Applying a permutation in this form is easy:

int[] permutation = new int[] { 1, 3, 0, 4, 2 };

char[] list = new char[] { 'a', 'b', 'c', 'd', 'e' };
char[] permuted = new char[n];

for (int i = 0; i < n; i++)
{
    permuted[permutation[i]] = list[i];
}

Inverting it is very similar:

for (int i = 0; i < n; i++)
{
    list[i] = permuted[permutation[i]];
}

Converting from our representation to the common representation
Note that if we take our algorithm to permute a list using our index sequence, and apply it to the identity permutation {0, 1, 2, ..., n-1}, we get the inverse permutation, represented in the common form. ({2, 0, 4, 1, 3} in our example).

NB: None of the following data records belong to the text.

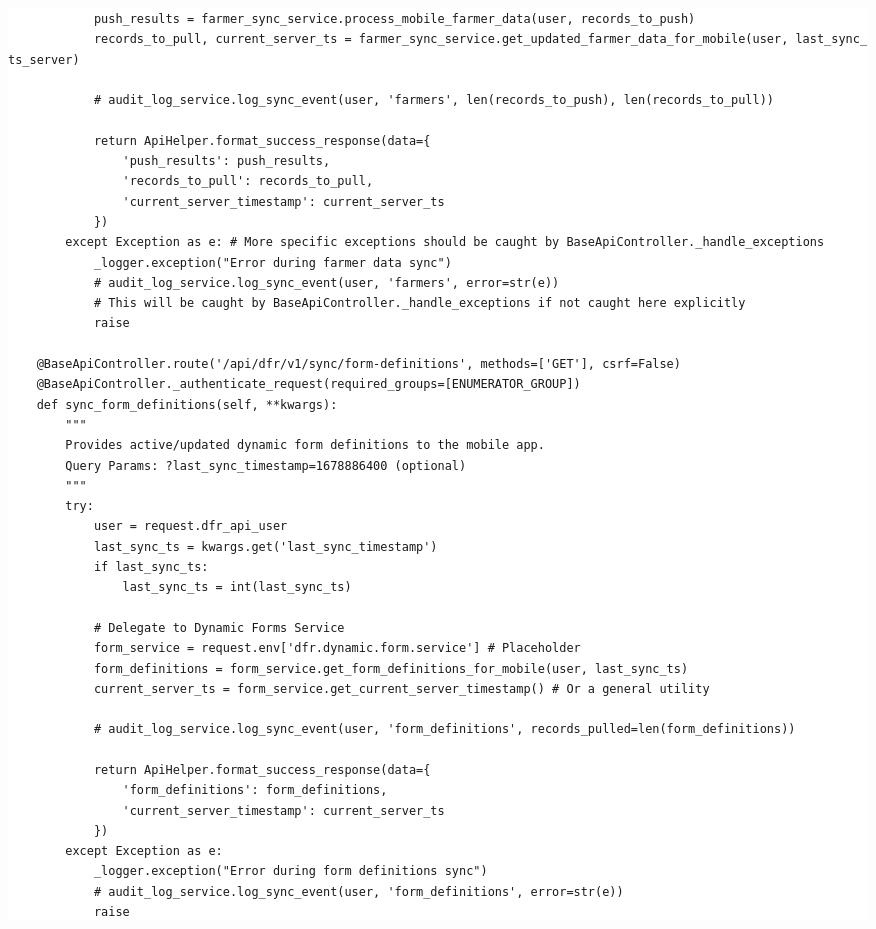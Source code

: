                 push_results = farmer_sync_service.process_mobile_farmer_data(user, records_to_push)
                records_to_pull, current_server_ts = farmer_sync_service.get_updated_farmer_data_for_mobile(user, last_sync_ts_server)

                # audit_log_service.log_sync_event(user, 'farmers', len(records_to_push), len(records_to_pull))
                
                return ApiHelper.format_success_response(data={
                    'push_results': push_results,
                    'records_to_pull': records_to_pull,
                    'current_server_timestamp': current_server_ts
                })
            except Exception as e: # More specific exceptions should be caught by BaseApiController._handle_exceptions
                _logger.exception("Error during farmer data sync")
                # audit_log_service.log_sync_event(user, 'farmers', error=str(e))
                # This will be caught by BaseApiController._handle_exceptions if not caught here explicitly
                raise 

        @BaseApiController.route('/api/dfr/v1/sync/form-definitions', methods=['GET'], csrf=False)
        @BaseApiController._authenticate_request(required_groups=[ENUMERATOR_GROUP])
        def sync_form_definitions(self, **kwargs):
            """
            Provides active/updated dynamic form definitions to the mobile app.
            Query Params: ?last_sync_timestamp=1678886400 (optional)
            """
            try:
                user = request.dfr_api_user
                last_sync_ts = kwargs.get('last_sync_timestamp')
                if last_sync_ts:
                    last_sync_ts = int(last_sync_ts)

                # Delegate to Dynamic Forms Service
                form_service = request.env['dfr.dynamic.form.service'] # Placeholder
                form_definitions = form_service.get_form_definitions_for_mobile(user, last_sync_ts)
                current_server_ts = form_service.get_current_server_timestamp() # Or a general utility

                # audit_log_service.log_sync_event(user, 'form_definitions', records_pulled=len(form_definitions))

                return ApiHelper.format_success_response(data={
                    'form_definitions': form_definitions,
                    'current_server_timestamp': current_server_ts
                })
            except Exception as e:
                _logger.exception("Error during form definitions sync")
                # audit_log_service.log_sync_event(user, 'form_definitions', error=str(e))
                raise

To get the non-inverted premutation, we apply the permutation algorithm I just showed:

int[] identity = new int[] { 0, 1, 2, 3, 4 };
int[] inverted = { 2, 0, 4, 1, 3 };
int[] normal = new int[n];

for (int i = 0; i < n; i++)
{
    normal[identity[i]] = list[i];
}

Or you can just apply the permutation directly, by using the inverse permutation algorithm:

char[] list = new char[] { 'a', 'b', 'c', 'd', 'e' };
char[] permuted = new char[n];

int[] inverted = { 2, 0, 4, 1, 3 };

for (int i = 0; i < n; i++)
{
    permuted[i] = list[inverted[i]];
}

Note that all the algorithms for dealing with permutations in the common form are O(n), while applying a permutation in our form is O(n²). If you need to apply a permutation several times, first convert it to the common representation.

Joren
awesome answer! +1
Paul Hollingsworth
In "Permuting a list using an index sequence", you mention a quadratic algorithm. This is certainly fine because n is probably going to be very small. This can "easily" be reduced to O(nlogn) though, through an order statistics tree (http://pine.cs.yale.edu/pinewiki/OrderStatisticsTree), i.e. a red-black tree which initially will contains the values 0, 1, 2, ..., n-1, and each node contains the number of descendants below it. With this, one can find/remove the kth element in O(logn) time.
Dimitris Andreou
A: 

I was hasty in my previous answer (deleted), I do have the actual answer though. It is provided by a similar concept, the factoradic, and is related to permutations (my answer related to combinations, I apologize for that confusion). I hate to just post wikipedia links, but I writeup I did awhile ago is unintelligible for some reason. So, I can expand on this later if requested.

nlucaroni
A: 

You can encode permutations using a recursive algorithm. If a N-permutation (some ordering of the numbers {0,..,N-1}) is of the form {x, ...} then encode it as x + N * the encoding of the (N-1)-permutation represented by "..." on the numbers {0, N-1} - {x}. Sounds like a mouthful, here's some code:

// perm[0]..perm[n-1] must contain the numbers in {0,..,n-1} in any order.
int permToNumber(int *perm, int n) {
  // base case
  if (n == 1) return 0;

  // fix up perm[1]..perm[n-1] to be a permutation on {0,..,n-2}.
  for (int i = 1; i < n; i++) {
    if (perm[i] > perm[0]) perm[i]--;
  }

  // recursively compute
  return perm[0] + n * permToNumber(perm + 1, n - 1);
}

// number must be >=0, < n!
void numberToPerm(int number, int *perm, int n) {
  if (n == 1) {
    perm[0] = 0;
    return;
  }
  perm[0] = number % n;
  numberToPerm(number / n, perm + 1, n - 1);

  // fix up perm[1] .. perm[n-1]
  for (int i = 1; i < n; i++) {
    if (perm[i] >= perm[0]) perm[i]++;
  }
}

This algorithm is O(n^2). Bonus points if anyone has an O(n) algorithm.

Keith Randall
A: 

There is a book written about this. Sorry, but I do not remember the name of it (you will find it quite probably from wikipedia). but anyway I wrote a python implementation of that enumeration system: http://kks.cabal.fi/Kombinaattori Some of it is in Finnish, but just copy the code and name variables ...

kummahiih
A: 

The complexity can be brought down to n*log(n), see section 10.1.1 ("The Lehmer code (inversion table)", p.232ff) of the fxtbook: http://www.jjj.de/fxt/#fxtbook skip to section 10.1.1.1 ("Computation with large arrays" p.235) for the fast method. The (GPLed, C++) code is on the same web page.